3-Dimensional Representations - The Sequel

I had written a less than flattering post about Vista FX3 back in February. I still refuse to give up on the software and try to make it work from time to time time. I added the extra time on that last sentence because what I'm really doing is wasting time. I need to just wait for an updated version and see if it has improved enough to be worthwhile.

On the other hand, I have discovered a new program that is more flexible and easier to use. Google SketchUp which is absolutely free. It has the same basic design features as Vista FX without all of the bugs. You can create buildings and place walls, doors and windows with the click of a mouse. Everything can be done using measurements right down to the thickness of the walls and the height of the windows. There is even a measuring tape tool that allows you to add the measurement markers simply by drawing a line. The first time I tried it, I created a two story residence with furniture and an intricate roof in approximately one hour. Users can also create and share their models in the 3D Warehouse so you can usually start with a model that's already close to what you need and just tweak it a little.

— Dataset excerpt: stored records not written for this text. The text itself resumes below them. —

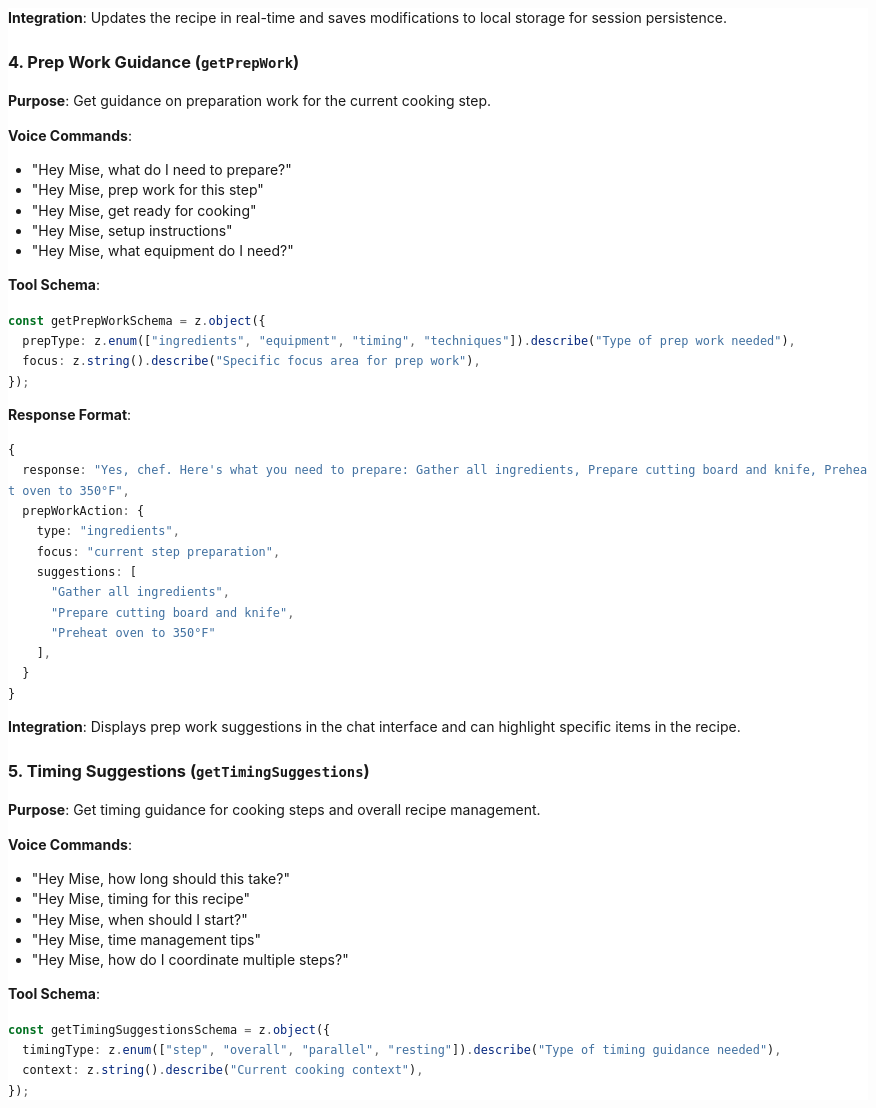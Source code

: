 **Integration**: Updates the recipe in real-time and saves modifications to local storage for session persistence.

### 4. Prep Work Guidance (`getPrepWork`)

**Purpose**: Get guidance on preparation work for the current cooking step.

**Voice Commands**:
- "Hey Mise, what do I need to prepare?"
- "Hey Mise, prep work for this step"
- "Hey Mise, get ready for cooking"
- "Hey Mise, setup instructions"
- "Hey Mise, what equipment do I need?"

**Tool Schema**:
```typescript
const getPrepWorkSchema = z.object({
  prepType: z.enum(["ingredients", "equipment", "timing", "techniques"]).describe("Type of prep work needed"),
  focus: z.string().describe("Specific focus area for prep work"),
});
```

**Response Format**:
```typescript
{
  response: "Yes, chef. Here's what you need to prepare: Gather all ingredients, Prepare cutting board and knife, Preheat oven to 350°F",
  prepWorkAction: {
    type: "ingredients",
    focus: "current step preparation",
    suggestions: [
      "Gather all ingredients",
      "Prepare cutting board and knife", 
      "Preheat oven to 350°F"
    ],
  }
}
```

**Integration**: Displays prep work suggestions in the chat interface and can highlight specific items in the recipe.

### 5. Timing Suggestions (`getTimingSuggestions`)

**Purpose**: Get timing guidance for cooking steps and overall recipe management.

**Voice Commands**:
- "Hey Mise, how long should this take?"
- "Hey Mise, timing for this recipe"
- "Hey Mise, when should I start?"
- "Hey Mise, time management tips"
- "Hey Mise, how do I coordinate multiple steps?"

**Tool Schema**:
```typescript
const getTimingSuggestionsSchema = z.object({
  timingType: z.enum(["step", "overall", "parallel", "resting"]).describe("Type of timing guidance needed"),
  context: z.string().describe("Current cooking context"),
});
```
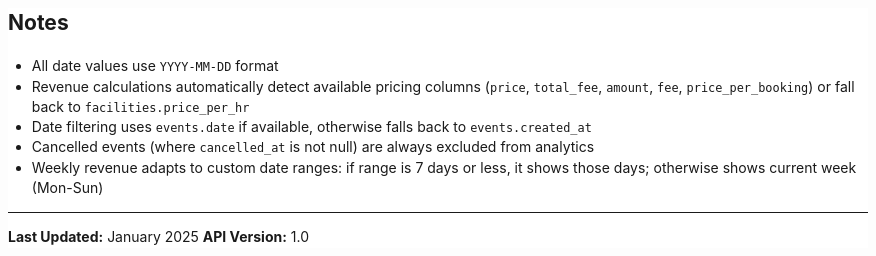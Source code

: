 
## Notes

- All date values use `YYYY-MM-DD` format
- Revenue calculations automatically detect available pricing columns (`price`, `total_fee`, `amount`, `fee`, `price_per_booking`) or fall back to `facilities.price_per_hr`
- Date filtering uses `events.date` if available, otherwise falls back to `events.created_at`
- Cancelled events (where `cancelled_at` is not null) are always excluded from analytics
- Weekly revenue adapts to custom date ranges: if range is 7 days or less, it shows those days; otherwise shows current week (Mon-Sun)

---

**Last Updated:** January 2025
**API Version:** 1.0

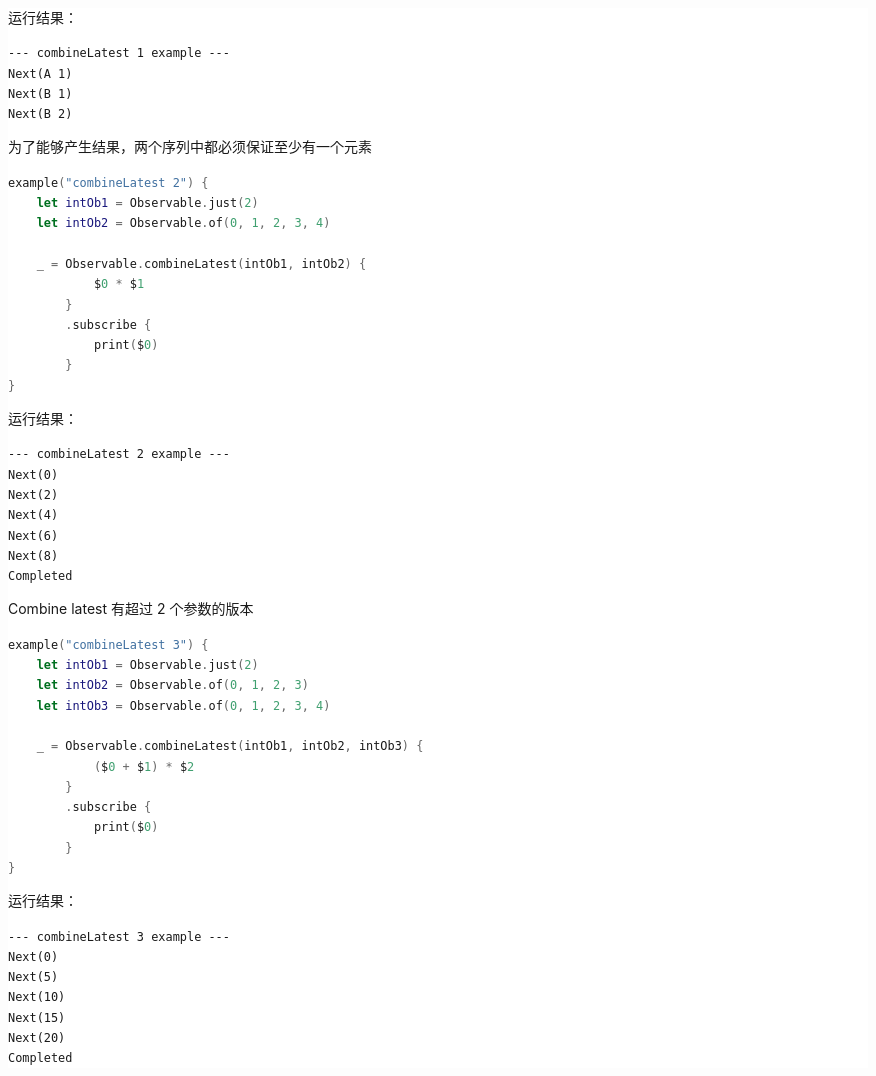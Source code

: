 运行结果：

```
--- combineLatest 1 example ---
Next(A 1)
Next(B 1)
Next(B 2)
```

为了能够产生结果，两个序列中都必须保证至少有一个元素

```swift
example("combineLatest 2") {
    let intOb1 = Observable.just(2)
    let intOb2 = Observable.of(0, 1, 2, 3, 4)

    _ = Observable.combineLatest(intOb1, intOb2) {
            $0 * $1
        }
        .subscribe {
            print($0)
        }
}
```

运行结果：

```
--- combineLatest 2 example ---
Next(0)
Next(2)
Next(4)
Next(6)
Next(8)
Completed
```

Combine latest 有超过 2 个参数的版本

```swift
example("combineLatest 3") {
    let intOb1 = Observable.just(2)
    let intOb2 = Observable.of(0, 1, 2, 3)
    let intOb3 = Observable.of(0, 1, 2, 3, 4)

    _ = Observable.combineLatest(intOb1, intOb2, intOb3) {
            ($0 + $1) * $2
        }
        .subscribe {
            print($0)
        }
}
```

运行结果：

```
--- combineLatest 3 example ---
Next(0)
Next(5)
Next(10)
Next(15)
Next(20)
Completed
```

I immediately began comparing Google SketchUp to Vista FX3 and determined that the similarities are astounding and the differences are gratifying. SketchUp has all of the "fancy" abilities as Vista; photogrammetry, photo overlay, and scaled 3-D modeling. What it doesn't have is a difficult interface, an overwhelming drain on the CPU, and a fistful of bugs. The only point that Vista has in it's favor is the ability to animate a scene....wait a minute! So does SketchUp! You can set up a walk-through of your model and export it as an .avi, but you can't animate individual objects the way you can with Vista. I consider object animation to be a bad idea anyway since there is so much interpretation required.

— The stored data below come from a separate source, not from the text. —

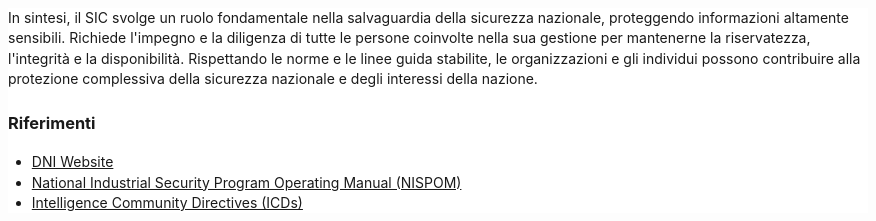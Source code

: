 In sintesi, il SIC svolge un ruolo fondamentale nella salvaguardia della sicurezza nazionale, proteggendo informazioni altamente sensibili. Richiede l'impegno e la diligenza di tutte le persone coinvolte nella sua gestione per mantenerne la riservatezza, l'integrità e la disponibilità. Rispettando le norme e le linee guida stabilite, le organizzazioni e gli individui possono contribuire alla protezione complessiva della sicurezza nazionale e degli interessi della nazione.

### Riferimenti

- [DNI Website](https://www.dni.gov/)
- [National Industrial Security Program Operating Manual (NISPOM)](https://www.federalregister.gov/documents/2020/12/21/2020-27698/national-industrial-security-program-operating-manual-nispom)
- [Intelligence Community Directives (ICDs)](https://www.dni.gov/index.php/what-we-do/ic-related-menus/ic-related-links/intelligence-community-directives)

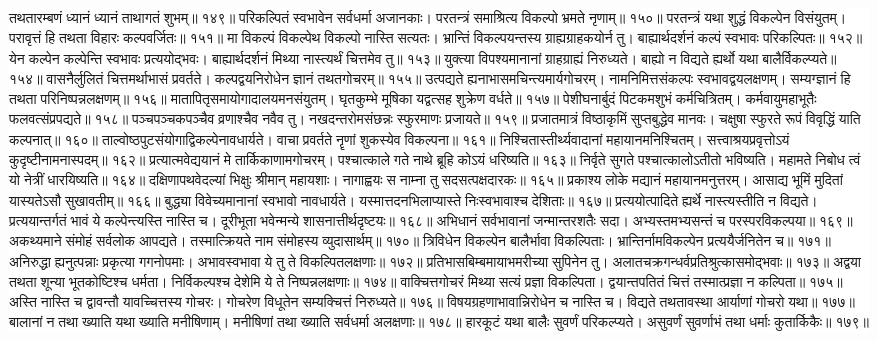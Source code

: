 तथतारम्बणं ध्यानं ध्यानं ताथागतं शुभम्॥ १४९॥ 
परिकल्पितं स्वभावेन सर्वधर्मा अजानकाः। 
परतन्त्रं समाश्रित्य विकल्पो भ्रमते नृणाम्॥ १५०॥ 
परतन्त्रं यथा शुद्धं विकल्पेन विसंयुतम्। 
परावृत्तं हि तथता विहारः कल्पवर्जितः॥ १५१॥ 
मा  विकल्पं विकल्पेथ विकल्पो नास्ति सत्यतः।
भ्रान्तिं विकल्पयन्तस्य ग्राह्यग्राहकयोर्न तु। 
बाह्यार्थदर्शनं कल्पं स्वभावः परिकल्पितः॥ १५२॥ 
येन कल्पेन कल्पेन्ति स्वभावः प्रत्ययोद्भवः। 
बाह्यार्थदर्शनं मिथ्या नास्त्यर्थं चित्तमेव तु॥ १५३॥ 
युक्त्या विपश्यमानानां ग्राहग्राह्यं निरुध्यते। 
बाह्यो न विद्यते ह्यर्थो यथा बालैर्विकल्प्यते॥ १५४॥ 
वासनैर्लुलितं चित्तमर्थाभासं प्रवर्तते। 
कल्पद्वयनिरोधेन ज्ञानं तथतगोचरम्॥ १५५॥ 
उत्पद्यते ह्यनाभासमचिन्त्यमार्यगोचरम्। 
नामनिमित्तसंकल्पः स्वभावद्वयलक्षणम्। 
सम्यग्ज्ञानं हि तथता परिनिष्पन्नलक्षणम्॥ १५६॥ 
मातापितृसमायोगादालयमनसंयुतम्। 
घृतकुम्भे मूषिका यद्वत्सह शुक्रेण वर्धते॥ १५७॥ 
पेशीघनार्बुदं पिटकमशुभं कर्मचित्रितम्। 
कर्मवायुमहाभूतैः फलवत्संप्रपद्यते॥ १५८॥ 
पञ्चपञ्चकपञ्चैव व्रणाश्चैव नवैव तु। 
नखदन्तरोमसंछन्नः स्फुरमाणः प्रजायते॥ १५९॥ 
प्रजातमात्रं विष्ठाकृमिं सुप्तबुद्धेव मानवः। 
चक्षुषा स्फुरते रूपं विवृद्धिं याति कल्पनात्॥ १६०॥ 
ताल्वोष्ठपुटसंयोगाद्विकल्पेनावधार्यते।
वाचा प्रवर्तते नॄणां शुकस्येव विकल्पना॥ १६१॥ 
निश्चितास्तीर्थ्यवादानां महायानमनिश्चितम्। 
सत्त्वाश्रयप्रवृत्तोऽयं कुदृष्टीनामनास्पदम्॥ १६२॥ 
प्रत्यात्मवेद्ययानं मे तार्किकाणामगोचरम्। 
पश्चात्काले गते नाथे ब्रूहि कोऽयं धरिष्यति॥ १६३॥ 
निर्वृते सुगते पश्चात्कालोऽतीतो भविष्यति। 
महामते निबोध त्वं यो नेत्रीं धारयिष्यति॥ १६४॥ 
दक्षिणापथवेदल्यां भिक्षुः श्रीमान् महायशाः।
नागाह्वयः स नाम्ना तु सदसत्पक्षदारकः॥ १६५॥ 
प्रकाश्य लोके मद्यानं महायानमनुत्तरम्।
आसाद्य भूमिं मुदितां यास्यतेऽसौ सुखावतीम्॥ १६६॥ 
बुद्ध्या विवेच्यमानानां स्वभावो नावधार्यते। 
यस्मात्तदनभिलाप्यास्ते निःस्वभावाश्च देशिताः॥ १६७॥ 
प्रत्ययोत्पादिते ह्यर्थे नास्त्यस्तीति न विद्यते। 
प्रत्ययान्तर्गतं भावं ये कल्पेन्त्यस्ति नास्ति च। 
दूरीभूता भवेन्मन्ये शासनात्तीर्थदृष्टयः॥ १६८॥ 
अभिधानं सर्वभावानां जन्मान्तरशतैः सदा।
अभ्यस्तमभ्यसन्तं च परस्परविकल्पया॥ १६९॥ 
अकथ्यमाने संमोहं सर्वलोक आपद्यते। 
तस्मात्क्रियते नाम  संमोहस्य व्युदासार्थम्॥ १७०॥
त्रिविधेन विकल्पेन बालैर्भावा विकल्पिताः। 
भ्रान्तिर्नामविकल्पेन प्रत्ययैर्जनितेन च॥ १७१॥ 
अनिरुद्धा ह्यनुत्पन्नाः प्रकृत्या गगनोपमाः। 
अभावस्वभावा ये तु ते विकल्पितलक्षणाः॥ १७२॥ 
प्रतिभासबिम्बमायाभमरीच्या सुपिनेन तु। 
अलातचक्रगन्धर्वप्रतिश्रुत्कासमोद्भवाः॥ १७३॥ 
अद्वया तथता शून्या भूतकोष्टिश्च धर्मता। 
निर्विकल्पश्च देशेमि ये ते निष्पन्नलक्षणाः॥ १७४॥ 
वाक्चित्तगोचरं मिथ्या सत्यं प्रज्ञा विकल्पिता। 
द्वयान्तपतितं चित्तं तस्मात्प्रज्ञा न कल्पिता॥ १७५॥ 
अस्ति नास्ति च द्वावन्तौ यावच्चित्तस्य गोचरः। 
गोचरेण विधूतेन सम्यक्चित्तं निरुध्यते॥ १७६॥ 
विषयग्रहणाभावान्निरोधेन च नास्ति च। 
विद्यते तथतावस्था आर्याणां गोचरो यथा॥ १७७॥ 
बालानां न तथा ख्याति यथा ख्याति मनीषिणाम्। 
मनीषिणां तथा ख्याति सर्वधर्मा अलक्षणाः॥ १७८॥ 
हारकूटं यथा बालैः सुवर्णं परिकल्प्यते। 
असुवर्णं सुवर्णाभं तथा धर्माः कुतार्किकैः॥ १७९॥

In my opinion, SketchUp is what Vista wanted to be. It has all of the important features and then some. Let me boil the comparison down to one specific example. Vista will allow you to create a rectangular building with ease as long as it has a flat roof. My instructor told me that there was a way to create a peak, but he hadn't figured it out yet. After months of trying, I haven't either. With SketchUp, I created a mult-winged building with a multi-faceted roof in less than five minutes. Isn't that the point of 3-D modeling software for crime scene investigators? If you want to play around even more, you can place your model in Google Earth and view it with all of the terrain already built in!

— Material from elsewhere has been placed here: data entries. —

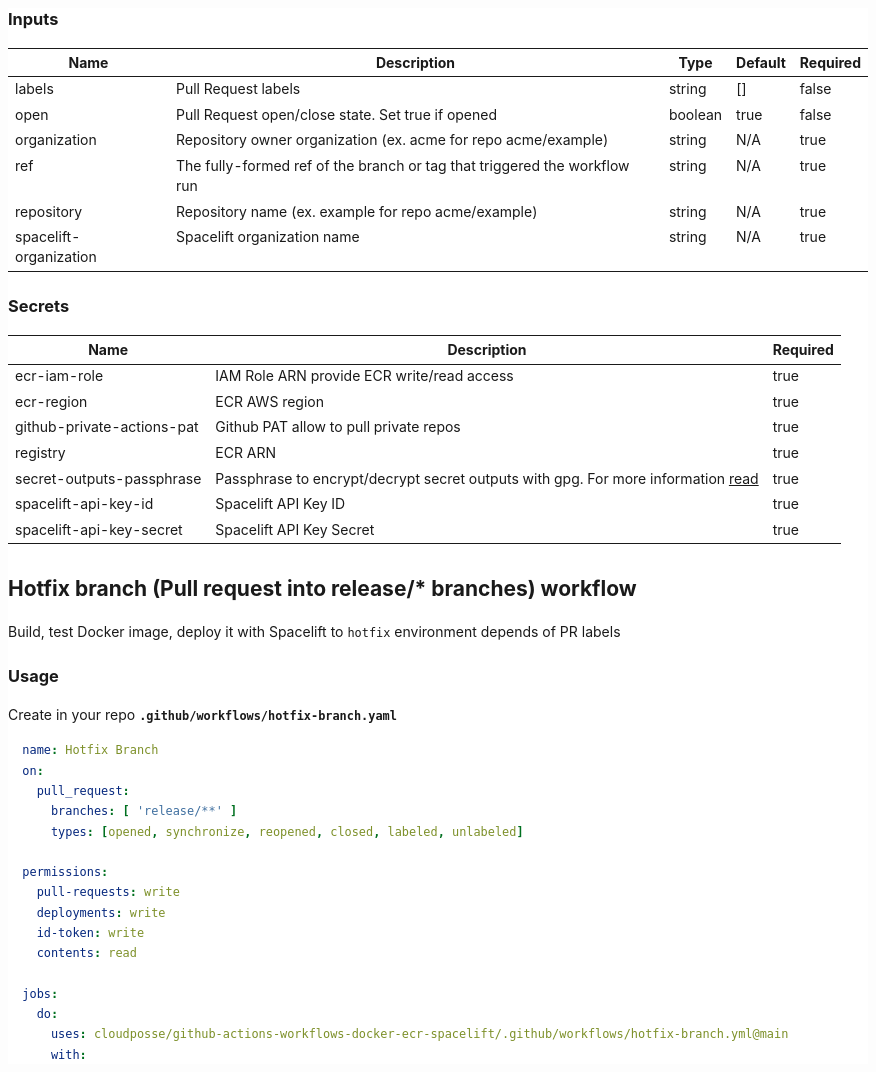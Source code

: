

### Inputs

| Name | Description | Type | Default | Required |
|------|-------------|------|---------|----------|
| labels | Pull Request labels | string | [] | false |
| open | Pull Request open/close state. Set true if opened | boolean | true | false |
| organization | Repository owner organization (ex. acme for repo acme/example) | string | N/A | true |
| ref | The fully-formed ref of the branch or tag that triggered the workflow run | string | N/A | true |
| repository | Repository name (ex. example for repo acme/example) | string | N/A | true |
| spacelift-organization | Spacelift organization name | string | N/A | true |



### Secrets

| Name | Description | Required |
|------|-------------|----------|
| ecr-iam-role | IAM Role ARN provide ECR write/read access | true |
| ecr-region | ECR AWS region | true |
| github-private-actions-pat | Github PAT allow to pull private repos | true |
| registry | ECR ARN | true |
| secret-outputs-passphrase | Passphrase to encrypt/decrypt secret outputs with gpg. For more information [read](https://github.com/cloudposse/github-action-secret-outputs) | true |
| spacelift-api-key-id | Spacelift API Key ID | true |
| spacelift-api-key-secret | Spacelift API Key Secret | true |






## Hotfix branch (Pull request into release/* branches) workflow 

Build, test Docker image, deploy it with Spacelift to `hotfix` environment depends of PR labels  

### Usage 

Create in your repo  __`.github/workflows/hotfix-branch.yaml`__

```yaml
  name: Hotfix Branch
  on:
    pull_request:
      branches: [ 'release/**' ]
      types: [opened, synchronize, reopened, closed, labeled, unlabeled]
  
  permissions:
    pull-requests: write
    deployments: write
    id-token: write
    contents: read
  
  jobs:
    do:
      uses: cloudposse/github-actions-workflows-docker-ecr-spacelift/.github/workflows/hotfix-branch.yml@main
      with:
```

I'm not ready to stop using Adobe Illustrator for crime scene sketches, but for 3-Dimensional crime scene representations, Google SketchUp is everything you need - for free. If you are proficient with CAD software, you might want to go Pro for $495, but the basic version is more than enough for crime scene investigation.

By the way, I'll probably get sued by Visual Statement for bashing their program, but they don't deliver what they promise and everyone should be aware of the problems before throwing good money into a bad deal.